[TASK BRIEF]
Going line by line through the entries, count those containing "each" and state only the result.

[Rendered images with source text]
============================================================
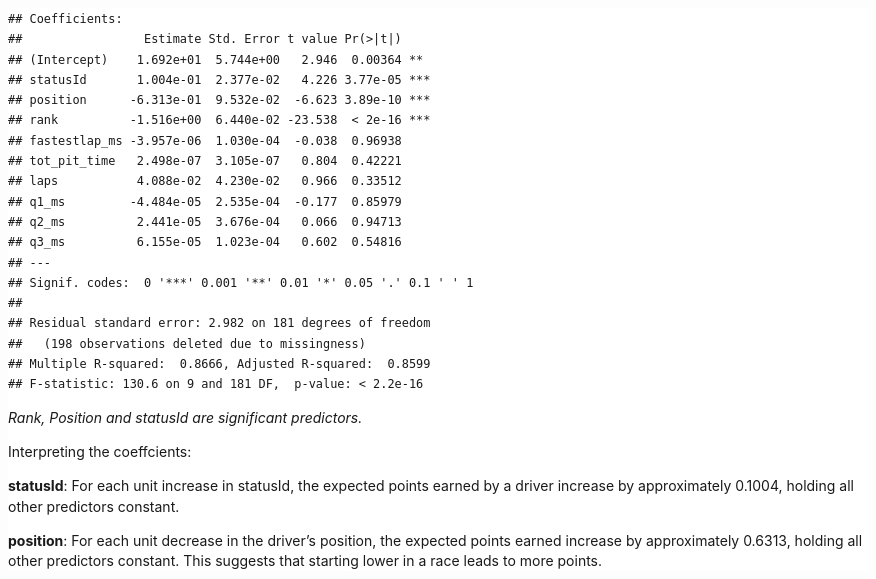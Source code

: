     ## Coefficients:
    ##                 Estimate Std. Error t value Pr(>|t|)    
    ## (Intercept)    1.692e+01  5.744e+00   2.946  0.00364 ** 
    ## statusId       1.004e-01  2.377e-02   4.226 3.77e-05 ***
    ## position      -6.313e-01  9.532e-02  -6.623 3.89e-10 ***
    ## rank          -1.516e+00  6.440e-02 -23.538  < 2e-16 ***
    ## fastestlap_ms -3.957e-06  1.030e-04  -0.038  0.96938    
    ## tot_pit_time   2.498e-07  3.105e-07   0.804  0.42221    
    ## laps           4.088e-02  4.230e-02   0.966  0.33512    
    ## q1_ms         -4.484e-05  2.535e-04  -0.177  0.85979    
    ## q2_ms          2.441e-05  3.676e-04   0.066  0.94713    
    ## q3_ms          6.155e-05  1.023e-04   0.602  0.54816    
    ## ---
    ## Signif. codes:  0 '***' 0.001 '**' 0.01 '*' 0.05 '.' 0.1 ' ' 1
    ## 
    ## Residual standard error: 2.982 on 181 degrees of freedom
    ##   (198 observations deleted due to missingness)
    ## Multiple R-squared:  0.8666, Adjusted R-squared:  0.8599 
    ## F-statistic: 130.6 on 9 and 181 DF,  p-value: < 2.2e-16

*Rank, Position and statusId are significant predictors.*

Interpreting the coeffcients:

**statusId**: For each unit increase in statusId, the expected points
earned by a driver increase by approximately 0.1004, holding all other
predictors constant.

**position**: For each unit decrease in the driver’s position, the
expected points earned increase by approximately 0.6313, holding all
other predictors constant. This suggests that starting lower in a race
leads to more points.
============================================================
[YOUR RESPONSE]
2